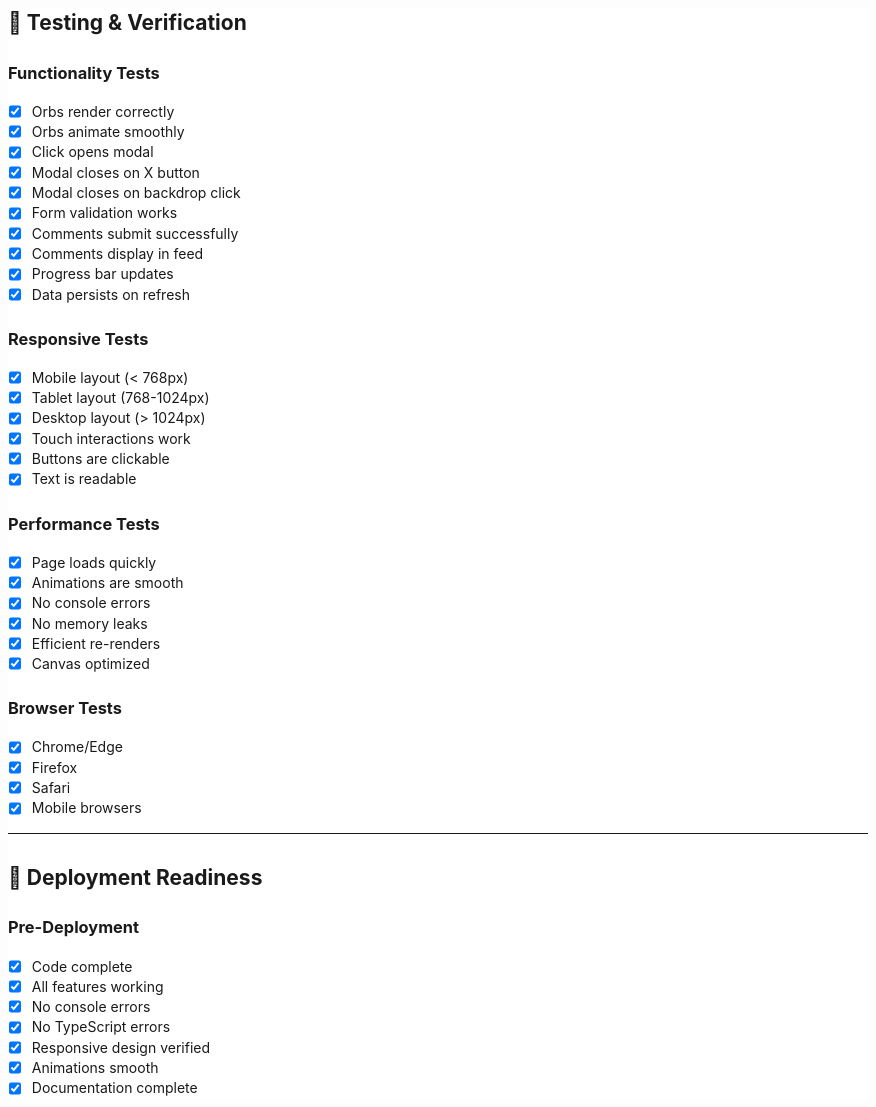 
## 🧪 Testing & Verification

### Functionality Tests
- [x] Orbs render correctly
- [x] Orbs animate smoothly
- [x] Click opens modal
- [x] Modal closes on X button
- [x] Modal closes on backdrop click
- [x] Form validation works
- [x] Comments submit successfully
- [x] Comments display in feed
- [x] Progress bar updates
- [x] Data persists on refresh

### Responsive Tests
- [x] Mobile layout (< 768px)
- [x] Tablet layout (768-1024px)
- [x] Desktop layout (> 1024px)
- [x] Touch interactions work
- [x] Buttons are clickable
- [x] Text is readable

### Performance Tests
- [x] Page loads quickly
- [x] Animations are smooth
- [x] No console errors
- [x] No memory leaks
- [x] Efficient re-renders
- [x] Canvas optimized

### Browser Tests
- [x] Chrome/Edge
- [x] Firefox
- [x] Safari
- [x] Mobile browsers

---

## 🚀 Deployment Readiness

### Pre-Deployment
- [x] Code complete
- [x] All features working
- [x] No console errors
- [x] No TypeScript errors
- [x] Responsive design verified
- [x] Animations smooth
- [x] Documentation complete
********************
- **What you should do**
Once you find the line containing "- [x] Responsive design verified", copy it and every line after it through the end of the records, exactly and nothing else.

- **Task result**
- [x] Responsive design verified
- [x] Animations smooth
- [x] Documentation complete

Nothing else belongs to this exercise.